Mandatory Lead Testing in the Jackson School District

  • The Jackson Township Board of Education is committed to protecting the health of our students and staff. As required by the Department of Education regulations, all drinking water outlets in our facilities have been sampled for lead.

    The Jackson Township Board of Education conducted lead drinking water sampling for Liberty High School, Goetz Middle School, Johnson Elementary, Crawford Elementary and Central Administration for March 11, 2017. Rosenauer Elementary School was sampled on March 16, 2017 and on March 19, 2017 we sampled Jackson Memorial High School, McAuliffe Middle School, Switlik Elementary, Holman Elementary, Elms Elementary and the Transportation Facility.

    Please see the letters and resources below for district-wide information.

    Building-specific results are to the right on this page.


    District-Wide Lead Testing Results - Posted April 3, 2017

    This is a letter with the district-wide results for testing done at Elms, Holman, Switlik, McAuliffe, Jackson Memorial, Transportation and two Jackson Liberty water fountains that were inoperable during the first round of testing.


    District-Wide Lead Testing Results to Date - Posted March 23, 2017

    This is a letter with the district-wide results for testing done at Crawford-Rodriguez, Johnson, Rosenauer, Goetz, Jackson Liberty and the Administration Building.


    Lead Testing Action Plan - Posted March 9, 2017

    This is the letter announcing our lead testing plan.


    School District Lead Sampling Plan

    Called the QAPP (Quality Assurance Project Plan), this is our district's plan for sampling all potable (drinkable) water sources in the district.


    Jackson School District Water Outlet Inventory

    This document lists all the locations that will be tested.


    Jackson School District Water Filter Maintenance Plan

    This document demonstrates our compliance with state laws regarding water filter maintenance.


    Jackson School District Water Filter Inventory

    This is the inventory and replacement schedule for water filters in use in the district.




Why Test for Lead in Drinking Water?

  • Why Test School Drinking Water for Lead?

    High levels of lead in drinking water can cause health problems.
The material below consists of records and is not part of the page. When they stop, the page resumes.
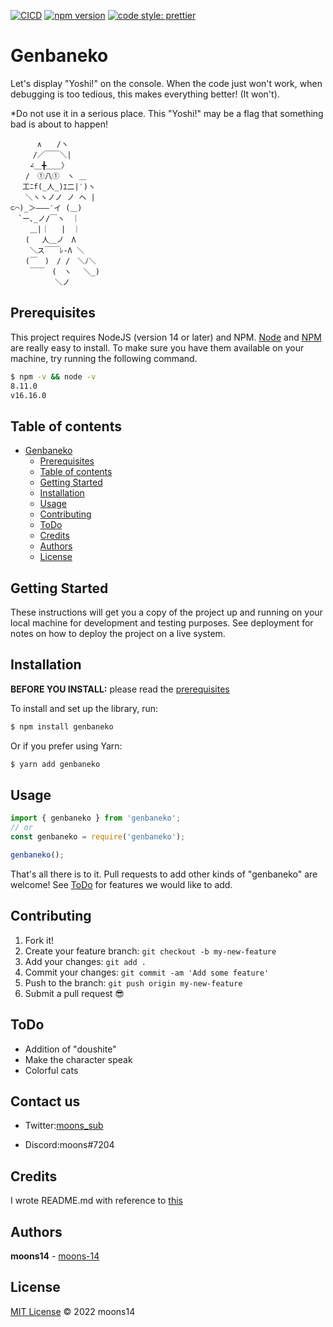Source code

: [![CICD](https://github.com/moons-14/genbaneko/actions/workflows/release.yml/badge.svg?branch=master)](https://github.com/moons-14/genbaneko/actions/workflows/release.yml)
[![npm version](https://badge.fury.io/js/genbaneko.svg)](https://badge.fury.io/js/genbaneko)
[![code style: prettier](https://img.shields.io/badge/code_style-prettier-ff69b4.svg?style=flat-square)](https://github.com/prettier/prettier)

# Genbaneko

Let's display "Yoshi!" on the console.
When the code just won't work, when debugging is too tedious, this makes everything better! (It won't).

\*Do not use it in a serious place.
This "Yoshi!" may be a flag that something bad is about to happen!

```
　　　 ∧　　/ヽ
　　　/／￣￣＼|
　　 ∠＿╋＿＿〉
　　/　①八①　ヽ ＿
　 工ﾆf(_人_)ｴ二|′)ヽ
　　＼ヽヽノノ ノ ヘ |
⊂⌒)_＞―――′イ (＿)
　`ー､_ノ/￣ヽ　｜
　　 ＿|｜　 |　｜
　　(　 人＿ノ　Λ
　　 ＼ス￣￣ﾚ-Λ ＼
　　(￣　)　/ /　＼ﾉ＼
　　 ￣￣　(　ヽ　 ＼_)
　　　　　　＼ノ
```

## Prerequisites

This project requires NodeJS (version 14 or later) and NPM.
[Node](http://nodejs.org/) and [NPM](https://npmjs.org/) are really easy to install.
To make sure you have them available on your machine,
try running the following command.

```sh
$ npm -v && node -v
8.11.0
v16.16.0
```

## Table of contents

- [Genbaneko](#Genbaneko)
  - [Prerequisites](#prerequisites)
  - [Table of contents](#table-of-contents)
  - [Getting Started](#getting-started)
  - [Installation](#installation)
  - [Usage](#usage)
  - [Contributing](#contributing)
  - [ToDo](#ToDo)
  - [Credits](#credits)
  - [Authors](#authors)
  - [License](#license)

## Getting Started

These instructions will get you a copy of the project up and running on your local machine for development and testing purposes. See deployment for notes on how to deploy the project on a live system.

## Installation

**BEFORE YOU INSTALL:** please read the [prerequisites](#prerequisites)

To install and set up the library, run:

```sh
$ npm install genbaneko
```

Or if you prefer using Yarn:

```sh
$ yarn add genbaneko
```

## Usage

```javascript
import { genbaneko } from 'genbaneko';
// or
const genbaneko = require('genbaneko');

genbaneko();
```

That's all there is to it.
Pull requests to add other kinds of "genbaneko" are welcome!
See [ToDo](#ToDo) for features we would like to add.

## Contributing

1.  Fork it!
2.  Create your feature branch: `git checkout -b my-new-feature`
3.  Add your changes: `git add .`
4.  Commit your changes: `git commit -am 'Add some feature'`
5.  Push to the branch: `git push origin my-new-feature`
6.  Submit a pull request :sunglasses:

## ToDo

- Addition of "doushite"
- Make the character speak
- Colorful cats

## Contact us

- Twitter:[moons_sub](https://twitter.com/moons_sub)

- Discord:moons#7204

## Credits

I wrote README.md with reference to [this](https://gist.github.com/andreasonny83/7670f4b39fe237d52636df3dec49cf3a#building-a-distribution-version)

## Authors

**moons14** - [moons-14](https://github.com/moons-14)

## License

[MIT License](https://andreasonny.mit-license.org/2022) © 2022 moons14
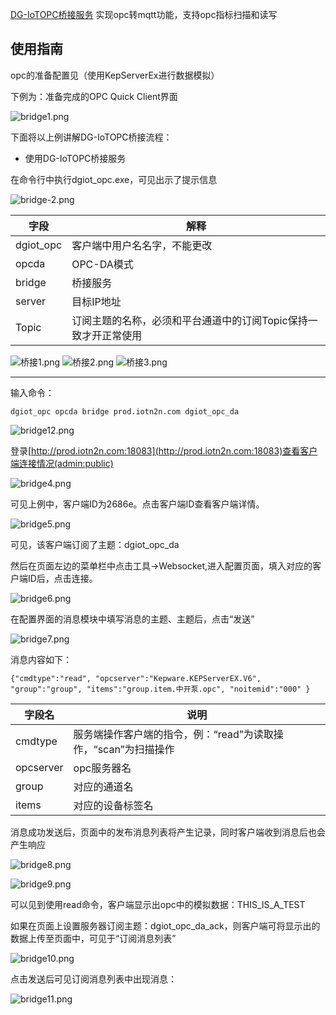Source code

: 

 [DG-IoTOPC桥接服务](http://dgiot-1253666439.cos.ap-shanghai-fsi.myqcloud.com/shuwa_tech/zh/blog/study/opc/dgiot_opc.zip) 实现opc转mqtt功能，支持opc指标扫描和读写

## 使用指南

opc的准备配置见（使用KepServerEx进行数据模拟）

下例为：准备完成的OPC Quick Client界面

![bridge1.png](https://dgiot-1253666439.cos.ap-shanghai-fsi.myqcloud.com/shuwa_tech/zh/blog/study/opc/bridge1.png)

下面将以上例讲解DG-IoTOPC桥接流程：

- 使用DG-IoTOPC桥接服务

在命令行中执行dgiot_opc.exe，可见出示了提示信息

![bridge-2.png](http://dgiot-1253666439.cos.ap-shanghai-fsi.myqcloud.com/shuwa_tech/zh/blog/study/opc/bridge-2.png)

|字段|解释|
|---|---|
|dgiot_opc|客户端中用户名名字，不能更改|
|opcda|OPC-DA模式|
|bridge|桥接服务|
|server|目标IP地址|
|Topic|订阅主题的名称，必须和平台通道中的订阅Topic保持一致才开正常使用|

![桥接1.png](http://dgiot-1253666439.cos.ap-shanghai-fsi.myqcloud.com/shuwa_tech/zh/blog/study/opc/%E6%A1%A5%E6%8E%A51.png)
![桥接2.png](http://dgiot-1253666439.cos.ap-shanghai-fsi.myqcloud.com/shuwa_tech/zh/blog/study/opc/%E6%A1%A5%E6%8E%A52.png)
![桥接3.png](http://dgiot-1253666439.cos.ap-shanghai-fsi.myqcloud.com/shuwa_tech/zh/blog/study/opc/%E6%A1%A5%E6%8E%A53.png)

------------------

输入命令：

```
dgiot_opc opcda bridge prod.iotn2n.com dgiot_opc_da
```
![bridge12.png](http://dgiot-1253666439.cos.ap-shanghai-fsi.myqcloud.com/shuwa_tech/zh/blog/study/opc/bridge12.png)

登录[http://prod.iotn2n.com:18083](http://prod.iotn2n.com:18083)查看客户端连接情况(admin:public)

![bridge4.png](https://dgiot-1253666439.cos.ap-shanghai-fsi.myqcloud.com/shuwa_tech/zh/blog/study/opc/bridge4.png)

可见上例中，客户端ID为2686e。点击客户端ID查看客户端详情。

![bridge5.png](https://dgiot-1253666439.cos.ap-shanghai-fsi.myqcloud.com/shuwa_tech/zh/blog/study/opc/bridge5.png)

可见，该客户端订阅了主题：dgiot_opc_da

然后在页面左边的菜单栏中点击工具->Websocket,进入配置页面，填入对应的客户端ID后，点击连接。

![bridge6.png](https://dgiot-1253666439.cos.ap-shanghai-fsi.myqcloud.com/shuwa_tech/zh/blog/study/opc/bridge6.png)

在配置界面的消息模块中填写消息的主题、主题后，点击“发送”

![bridge7.png](https://dgiot-1253666439.cos.ap-shanghai-fsi.myqcloud.com/shuwa_tech/zh/blog/study/opc/bridge7.png)

消息内容如下：

```
{"cmdtype":"read", "opcserver":"Kepware.KEPServerEX.V6", "group":"group", "items":"group.item.中开泵.opc", "noitemid":"000" }
```

|字段名|说明|
|---|---|
|cmdtype|服务端操作客户端的指令，例：“read”为读取操作，“scan”为扫描操作|
|opcserver|opc服务器名|
|group|对应的通道名|
|items|对应的设备标签名|

消息成功发送后，页面中的发布消息列表将产生记录，同时客户端收到消息后也会产生响应

![bridge8.png](https://dgiot-1253666439.cos.ap-shanghai-fsi.myqcloud.com/shuwa_tech/zh/blog/study/opc/bridge8.png)

![bridge9.png](https://dgiot-1253666439.cos.ap-shanghai-fsi.myqcloud.com/shuwa_tech/zh/blog/study/opc/bridge9.png)

可以见到使用read命令，客户端显示出opc中的模拟数据：THIS_IS_A_TEST

如果在页面上设置服务器订阅主题：dgiot_opc_da_ack，则客户端可将显示出的数据上传至页面中，可见于“订阅消息列表”



![bridge10.png](https://dgiot-1253666439.cos.ap-shanghai-fsi.myqcloud.com/shuwa_tech/zh/blog/study/opc/bridge10.png)

点击发送后可见订阅消息列表中出现消息：

![bridge11.png](https://dgiot-1253666439.cos.ap-shanghai-fsi.myqcloud.com/shuwa_tech/zh/blog/study/opc/bridge11.png)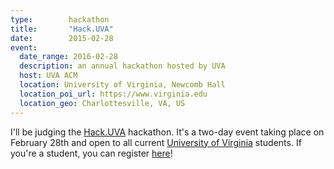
 ```yaml
---
type:        hackathon
title:       "Hack.UVA"
date:        2015-02-28
event:
  date_range: 2016-02-28
  description: an annual hackathon hosted by UVA
  host: UVA ACM
  location: University of Virginia, Newcomb Hall
  location_poi_url: https://www.virginia.edu
  location_geo: Charlottesville, VA, US
---
```


I'll be judging the [Hack.UVA](http://hackuva.io/) hackathon. It's a two-day event taking place on February 28th and open to all current [University of Virginia](http://www.virginia.edu) students. If you're a student, you can register [here](http://goo.gl/IwhBJU)!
Lead is most dangerous for pregnant women, infants, and children under 6 years of age. It can cause damage to the brain and kidneys, and can interfere with the production of red blood cells that carry oxygen to all parts of your body. Exposure to high levels of lead during pregnancy contributes to low birth weight and developmental delays in infants.

    In young children, lead exposure can lower IQ levels, affect hearing, reduce attention span, and hurt school performance. At very high levels, lead can even cause brain damage. Adults with kidney problems and high blood pressure can be affected by low levels of lead more than healthy adults.


    How Lead Enters our Water

    Lead is unusual among drinking water contaminants in that it seldom occurs naturally in water supplies like groundwater, rivers and lakes. Lead enters drinking water primarily as a result of the corrosion, or wearing away, of materials containing lead in the water distribution system and in building plumbing. These materials include lead-based solder used to join copper pipe, brass, and chrome-plated brass faucets. In 1986, Congress banned the use of lead solder containing greater than 0.2% lead, and restricted the lead content of faucets, pipes and other plumbing materials. However, even the lead in plumbing materials meeting these new requirements is subject to corrosion. When water stands in lead pipes or plumbing systems containing lead for several hours or more, the lead may dissolve into the drinking water. This means the first water drawn from the tap in the morning may contain fairly high levels of lead.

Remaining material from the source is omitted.